Exercise requirements
Your answer should be a single number: how many lines of the material below contain "Zeit".

Data to use
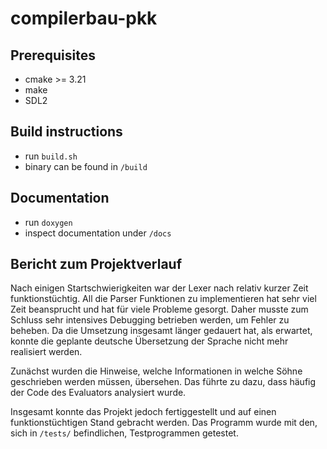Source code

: # compilerbau-pkk

## Prerequisites

- cmake >= 3.21
- make
- SDL2

## Build instructions

- run `build.sh`
- binary can be found in `/build`

## Documentation

- run `doxygen`
- inspect documentation under `/docs`

## Bericht zum Projektverlauf

Nach einigen Startschwierigkeiten war der Lexer nach relativ kurzer Zeit funktionstüchtig.
All die Parser Funktionen zu implementieren hat sehr viel Zeit beansprucht und hat für viele Probleme gesorgt.
Daher musste zum Schluss sehr intensives Debugging betrieben werden, um Fehler zu beheben.
Da die Umsetzung insgesamt länger gedauert hat, als erwartet, konnte die geplante deutsche Übersetzung der Sprache nicht mehr realisiert werden.

Zunächst wurden die Hinweise, welche Informationen in welche Söhne geschrieben werden müssen, übersehen.
Das führte zu dazu, dass häufig der Code des Evaluators analysiert wurde.

Insgesamt konnte das Projekt jedoch fertiggestellt und auf einen funktionstüchtigen Stand gebracht werden.
Das Programm wurde mit den, sich in `/tests/` befindlichen, Testprogrammen getestet.
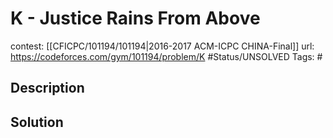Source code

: # K - Justice Rains From Above

contest: [[CFICPC/101194/101194|2016-2017 ACM-ICPC CHINA-Final]]
url: https://codeforces.com/gym/101194/problem/K
#Status/UNSOLVED
Tags: #

## Description

## Solution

Your response
2